REPORT OF FOREIGN PRIVATE ISSUER PURSUANT TO RULE 13A-16 OR 15D-16 UNDER THE
SECURITIES EXCHANGE ACT OF 1934
 
For the month of December, 2009

Commission File Number 32297
 

 

CPFL Energy Incorporated
(Translation of Registrant's name into English)

 
Rua Gomes de Carvalho, 1510, 14º andar, cj 1402
CEP 04547-005 - Vila Olímpia, São Paulo – SP
Federative Republic of Brazil
(Address of principal executive office)
 

Indicate by check mark whether the registrant files or will file annual reports under cover Form 20-F or Form 40-F. 

Form 20-F ___X___ Form 40-F _______

Indicate by check mark if the registrant is submitting the Form 6-K in paper as permitted by Regulation S-T Rule 101(b)(1): [ ]

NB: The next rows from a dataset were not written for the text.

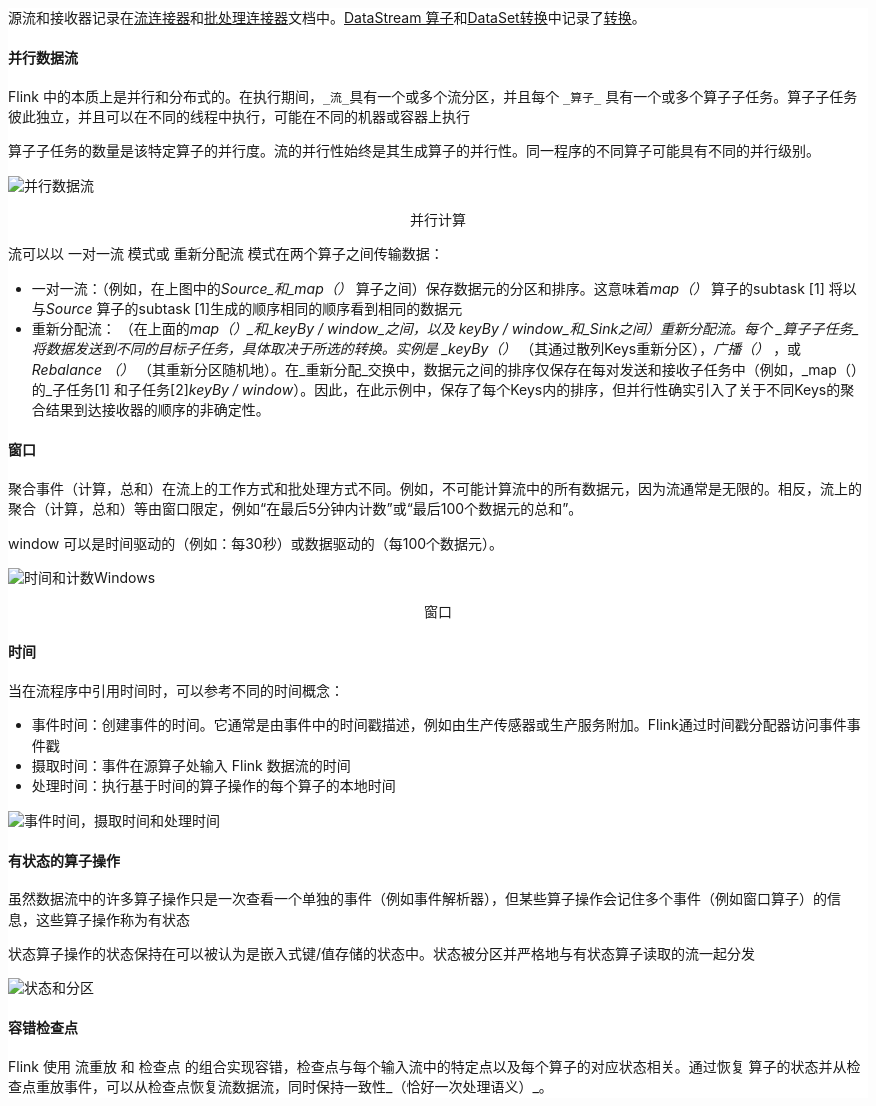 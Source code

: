 源流和接收器记录在[流连接器](https://flink.sojb.cn/dev/connectors/index.html)和[批处理连接器](https://flink.sojb.cn/dev/batch/connectors.html)文档中。[DataStream 算子](https://flink.sojb.cn/dev/stream/operators/index.html)和[DataSet转换](https://flink.sojb.cn/dev/batch/dataset_transformations.html)中记录了[转换](https://flink.sojb.cn/dev/batch/dataset_transformations.html)。

#### 并行数据流

Flink 中的本质上是并行和分布式的。在执行期间，`_流_`具有一个或多个流分区，并且每个 `_算子_` 具有一个或多个算子子任务。算子子任务彼此独立，并且可以在不同的线程中执行，可能在不同的机器或容器上执行

算子子任务的数量是该特定算子的并行度。流的并行性始终是其生成算子的并行性。同一程序的不同算子可能具有不同的并行级别。

![并行数据流](http://flink.apachecn.org/docs/img/parallel_dataflow.svg)

<div align='center'>并行计算</div>

流可以以 一对一流 模式或 重新分配流 模式在两个算子之间传输数据：

- 一对一流：（例如，在上图中的*Source_和_map（）* 算子之间）保存数据元的分区和排序。这意味着*map（）* 算子的subtask [1] 将以与*Source* 算子的subtask [1]生成的顺序相同的顺序看到相同的数据元
- 重新分配流： （在上面的*map（）_和_keyBy / window_之间，以及 _keyBy / window_和_Sink之间_）重新分配流。每个 _算子子任务_将数据发送到不同的目标子任务，具体取决于所选的转换。实例是 _keyBy（）* （其通过散列Keys重新分区），*广播（）* ，或*Rebalance （）* （其重新分区随机地）。在_重新分配_交换中，数据元之间的排序仅保存在每对发送和接收子任务中（例如，_map（）的_子任务[1] 和子任务[2]_keyBy / window_）。因此，在此示例中，保存了每个Keys内的排序，但并行性确实引入了关于不同Keys的聚合结果到达接收器的顺序的非确定性。

#### 窗口

聚合事件（计算，总和）在流上的工作方式和批处理方式不同。例如，不可能计算流中的所有数据元，因为流通常是无限的。相反，流上的聚合（计算，总和）等由窗口限定，例如“在最后5分钟内计数”或“最后100个数据元的总和”。

window 可以是时间驱动的（例如：每30秒）或数据驱动的（每100个数据元）。

![时间和计数Windows](http://flink.apachecn.org/docs/img/windows.svg)

<div align='center'>窗口</div>

#### 时间

当在流程序中引用时间时，可以参考不同的时间概念：

- 事件时间：创建事件的时间。它通常是由事件中的时间戳描述，例如由生产传感器或生产服务附加。Flink通过时间戳分配器访问事件事件戳
- 摄取时间：事件在源算子处输入 Flink 数据流的时间
- 处理时间：执行基于时间的算子操作的每个算子的本地时间

![事件时间，摄取时间和处理时间](http://flink.apachecn.org/docs/img/event_ingestion_processing_time.svg)

#### 有状态的算子操作

虽然数据流中的许多算子操作只是一次查看一个单独的事件（例如事件解析器），但某些算子操作会记住多个事件（例如窗口算子）的信息，这些算子操作称为有状态

状态算子操作的状态保持在可以被认为是嵌入式键/值存储的状态中。状态被分区并严格地与有状态算子读取的流一起分发

![状态和分区](http://flink.apachecn.org/docs/img/state_partitioning.svg)

#### 容错检查点

Flink 使用 流重放 和 检查点 的组合实现容错，检查点与每个输入流中的特定点以及每个算子的对应状态相关。通过恢复 算子的状态并从检查点重放事件，可以从检查点恢复流数据流，同时保持一致性_（恰好一次处理语义）_。
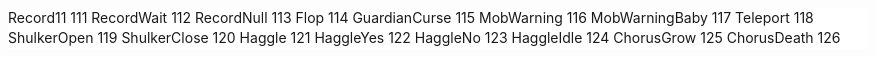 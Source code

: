 <tr>
<td>Record11</td>
<td>111</td>
</tr>
<tr>
<td>RecordWait</td>
<td>112</td>
</tr>
<tr>
<td>RecordNull</td>
<td>113</td>
</tr>
<tr>
<td>Flop</td>
<td>114</td>
</tr>
<tr>
<td>GuardianCurse</td>
<td>115</td>
</tr>
<tr>
<td>MobWarning</td>
<td>116</td>
</tr>
<tr>
<td>MobWarningBaby</td>
<td>117</td>
</tr>
<tr>
<td>Teleport</td>
<td>118</td>
</tr>
<tr>
<td>ShulkerOpen</td>
<td>119</td>
</tr>
<tr>
<td>ShulkerClose</td>
<td>120</td>
</tr>
<tr>
<td>Haggle</td>
<td>121</td>
</tr>
<tr>
<td>HaggleYes</td>
<td>122</td>
</tr>
<tr>
<td>HaggleNo</td>
<td>123</td>
</tr>
<tr>
<td>HaggleIdle</td>
<td>124</td>
</tr>
<tr>
<td>ChorusGrow</td>
<td>125</td>
</tr>
<tr>
<td>ChorusDeath</td>
<td>126</td>
</tr>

Indicate by check mark if the registrant is submitting the Form 6-K in paper as permitted by Regulation S-T Rule 101(b)(7): [ ]

 Indicate by check mark whether the registrant by furnishing the information contained in this Form is also thereby furnishing the information to the Commission pursuant to Rule 12g3-2(b) under the Securities Exchange Act of 1934.  

Yes _______ No ___X____

If "Yes" is marked, indicate below the file number assigned to the registrant in connection with Rule 12g3-2(b): 82-_________________

.


CPFL ENERGIA S.A.
A Publicly Held Company
Corporate Taxpayer ID (CNPJ) 02.429.144/0001 -93 –
Company Registry (NIRE) 353.001.861 -33

EXCERPT FROM THE MINUTES OF THE 146TH MEETING OF THE BOARD OF
DIRECTORS HELD ON NOVEMBER 25 2009

1. DATE, TIME AND PLACE: On November 25 2009 at 2:00 p.m.at the registered offices of CPFL Energia S.A. (“CPFL Energia” or “Company”), located at Rua Gomes de Carvalho, 1510, 14th floor in the city and state of São Paulo.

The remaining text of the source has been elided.